(Dataset entries)
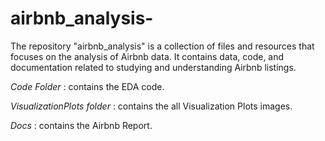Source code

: # airbnb_analysis-
The repository "airbnb_analysis" is a collection of files and resources that focuses on the analysis of Airbnb data. It contains data, code, and documentation related to studying and understanding Airbnb listings.

*Code Folder* : contains the EDA code.

*VisualizationPlots folder* : contains the all Visualization Plots images. 

*Docs* : contains the Airbnb Report.
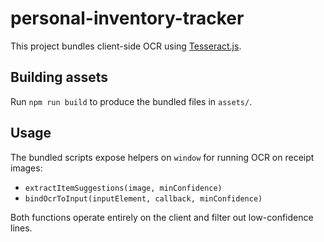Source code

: # personal-inventory-tracker

This project bundles client-side OCR using [Tesseract.js](https://github.com/naptha/tesseract.js).

## Building assets

Run `npm run build` to produce the bundled files in `assets/`.

## Usage

The bundled scripts expose helpers on `window` for running OCR on receipt images:

- `extractItemSuggestions(image, minConfidence)`
- `bindOcrToInput(inputElement, callback, minConfidence)`

Both functions operate entirely on the client and filter out low-confidence lines.

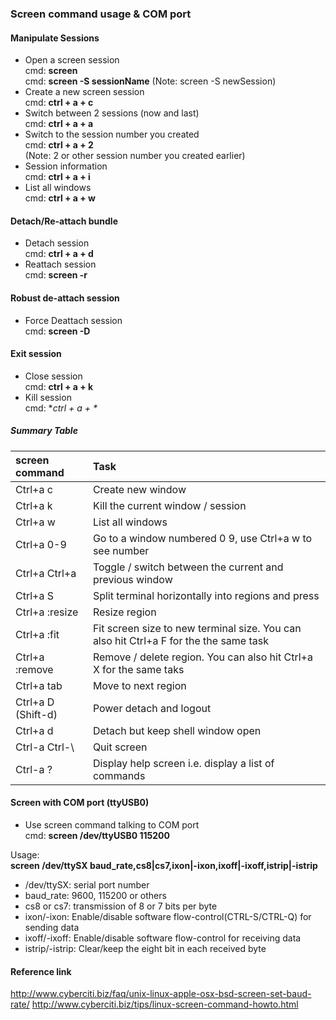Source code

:### Screen command usage & COM port

#### Manipulate Sessions
- Open a screen session<br />
  cmd: **screen**<br />
  cmd: **screen -S sessionName** (Note: screen -S newSession)<br />
- Create a new screen session<br />
  cmd: **ctrl + a + c**
- Switch between 2 sessions (now and last)<br />
  cmd: **ctrl + a + a**
- Switch to the session number you created<br />
  cmd: **ctrl + a + 2**<br />
  (Note: 2 or other session number you created earlier)
- Session information<br />
  cmd: **ctrl + a + i**
- List all windows<br />
  cmd: **ctrl + a + w**

#### Detach/Re-attach bundle
- Detach session<br />
  cmd: **ctrl + a + d**
- Reattach session<br />
  cmd: **screen -r**

#### Robust de-attach session
- Force Deattach session<br />
  cmd: **screen -D**

#### Exit session
- Close session<br />
  cmd: **ctrl + a + k**
- Kill session<br />
  cmd: **ctrl + a + \**

##### Summary Table

|screen command     | Task
|:------------------|:-----------------------------------------------------|
|Ctrl+a c           |  Create new window
|Ctrl+a k           |  Kill the current window / session
|Ctrl+a w           |  List all windows
|Ctrl+a 0-9         | Go to a window numbered 0 9, use Ctrl+a w to see number
|Ctrl+a Ctrl+a      | Toggle / switch between the current and previous window
|Ctrl+a S           | Split terminal horizontally into regions and press
|Ctrl+a :resize     | Resize region
|Ctrl+a :fit        | Fit screen size to new terminal size. You can also hit Ctrl+a F for the the same task
|Ctrl+a :remove     |  Remove / delete region. You can also hit Ctrl+a X for the same taks
|Ctrl+a tab         | Move to next region
|Ctrl+a D (Shift-d) |  Power detach and logout
|Ctrl+a d           |   Detach but keep shell window open
|Ctrl-a Ctrl-\      |  Quit screen
|Ctrl-a ?           | Display help screen i.e. display a list of commands

#### Screen with COM port (ttyUSB0)
- Use screen command talking to COM port<br />
  cmd: **screen /dev/ttyUSB0 115200**

Usage: <br />
**screen /dev/ttySX baud_rate,cs8|cs7,ixon|-ixon,ixoff|-ixoff,istrip|-istrip**
- /dev/ttySX: serial port number
- baud_rate: 9600, 115200 or others
- cs8 or cs7: transmission of 8 or 7 bits per byte
- ixon/-ixon: Enable/disable software flow-control(CTRL-S/CTRL-Q) for sending data
- ixoff/-ixoff: Enable/disable software flow-control for receiving data
- istrip/-istrip: Clear/keep the eight bit in each received byte


#### Reference link
http://www.cyberciti.biz/faq/unix-linux-apple-osx-bsd-screen-set-baud-rate/
http://www.cyberciti.biz/tips/linux-screen-command-howto.html

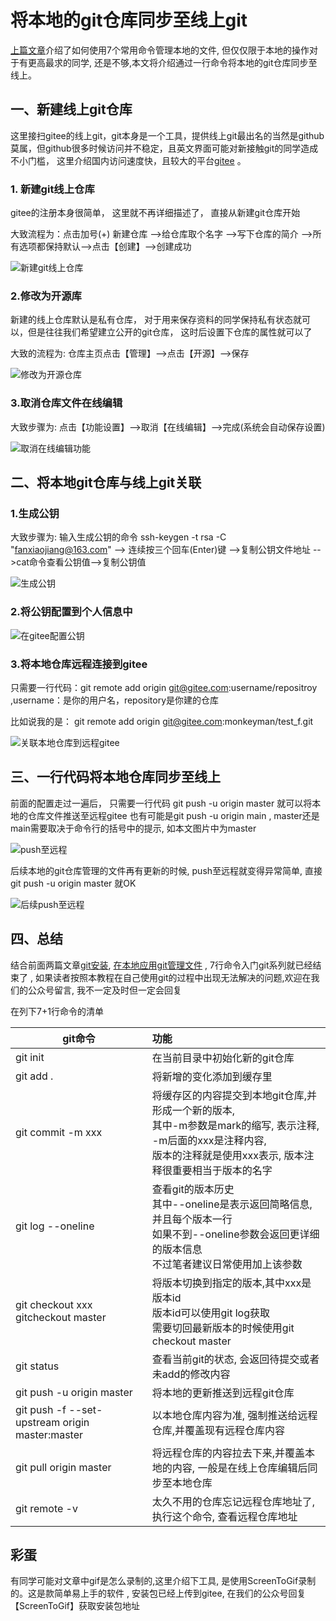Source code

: # 将本地的git仓库同步至线上git

[上篇文章]()介绍了如何使用7个常用命令管理本地的文件, 但仅仅限于本地的操作对于有更高最求的同学, 还是不够,本文将介绍通过一行命令将本地的git仓库同步至线上。

## 一、新建线上git仓库

这里接扫gitee的线上git，git本身是一个工具，提供线上git最出名的当然是github莫属，但github很多时候访问并不稳定，且英文界面可能对新接触git的同学造成不小门槛， 这里介绍国内访问速度快，且较大的平台[gitee](https://gitee.com/) 。

### 1. 新建git线上仓库

gitee的注册本身很简单， 这里就不再详细描述了， 直接从新建git仓库开始 

大致流程为：点击加号(+) 新建仓库 -->给仓库取个名字 -->写下仓库的简介 -->所有选项都保持默认-->点击【创建】-->创建成功

![新建git线上仓库](./picture/新建git线上仓库.gif)

### 2.修改为开源库

新建的线上仓库默认是私有仓库， 对于用来保存资料的同学保持私有状态就可以，但是往往我们希望建立公开的git仓库， 这时后设置下仓库的属性就可以了

大致的流程为: 仓库主页点击【管理】-->点击【开源】-->保存

![修改为开源仓库](./picture/修改为开源仓库.gif)

### 3.取消仓库文件在线编辑

大致步骤为: 点击【功能设置】-->取消【在线编辑】-->完成(系统会自动保存设置) 

![取消在线编辑功能](./picture/取消在线编辑功能.gif)

## 二、将本地git仓库与线上git关联

### 1.生成公钥

大致步骤为: 输入生成公钥的命令 ssh-keygen -t rsa -C "fanxiaojiang@163.com"  --> 连续按三个回车(Enter)键 -->复制公钥文件地址 -->cat命令查看公钥值-->复制公钥值

![生成公钥](./picture/生成公钥.gif)





### 2.将公钥配置到个人信息中

![在gitee配置公钥](./picture/在gitee配置公钥.gif)

### 3.将本地仓库远程连接到gitee

只需要一行代码：git remote add origin git@gitee.com:username/repositroy ,username：是你的用户名，repository是你建的仓库 

比如说我的是： git remote add origin git@gitee.com:monkeyman/test_f.git

![关联本地仓库到远程gitee](./picture/关联本地仓库到远程gitee.gif)



## 三、一行代码将本地仓库同步至线上

前面的配置走过一遍后， 只需要一行代码 git  push -u origin master 就可以将本地的仓库文件推送至远程gitee
也有可能是git  push -u origin main , master还是main需要取决于命令行的括号中的提示, 如本文图片中为master

![push至远程](./picture/push至远程.gif)

后续本地的git仓库管理的文件再有更新的时候, push至远程就变得异常简单, 直接 git  push -u origin master 就OK 

![后续push至远程](./picture/后续push至远程.gif)

## 四、总结

结合前面两篇文章[git安装](), [在本地应用git管理文件]()  , 7行命令入门git系列就已经结束了 , 如果读者按照本教程在自己使用git的过程中出现无法解决的问题,欢迎在我们的公众号留言, 我不一定及时但一定会回复 

在列下7+1行命令的清单 

| git命令                                 | 功能                                                         |
| --------------------------------------- | :----------------------------------------------------------- |
| git init                                | 在当前目录中初始化新的git仓库                                |
| git add .                               | 将新增的变化添加到缓存里                                     |
| git commit -m xxx                       | 将缓存区的内容提交到本地git仓库,并形成一个新的版本, <br/>其中-m参数是mark的缩写,  表示注释, -m后面的xxx是注释内容, <br/>版本的注释就是使用xxx表示, 版本注释很重要相当于版本的名字 |
| git log --oneline                       | 查看git的版本历史<br/>其中--oneline是表示返回简略信息, 并且每个版本一行<br/>如果不到--oneline参数会返回更详细的版本信息<br/>不过笔者建议日常使用加上该参数 |
| git checkout xxx<br/>gitcheckout master | 将版本切换到指定的版本,其中xxx是版本id<br/>版本id可以使用git log获取<br/>需要切回最新版本的时候使用git checkout master |
| git status                              | 查看当前git的状态, 会返回待提交或者未add的修改内容           |
| git push -u origin master               | 将本地的更新推送到远程git仓库                                |
|git push -f --set-upstream origin master:master|以本地仓库内容为准, 强制推送给远程仓库,并覆盖现有远程仓库内容|
|git pull origin master|将远程仓库的内容拉去下来,并覆盖本地的内容, 一般是在线上仓库编辑后同步至本地仓库|
|git remote -v|太久不用的仓库忘记远程仓库地址了,执行这个命令, 查看远程仓库地址|
## 彩蛋

有同学可能对文章中gif是怎么录制的,这里介绍下工具,  是使用ScreenToGif录制的。这是款简单易上手的软件 , 安装包已经上传到gitee, 在我们的公众号回复【ScreenToGif】获取安装包地址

→ **Problem details**: Count the lines of the entries above in which the string "keep" appears. Supply the number only.

→ **Answer**: 2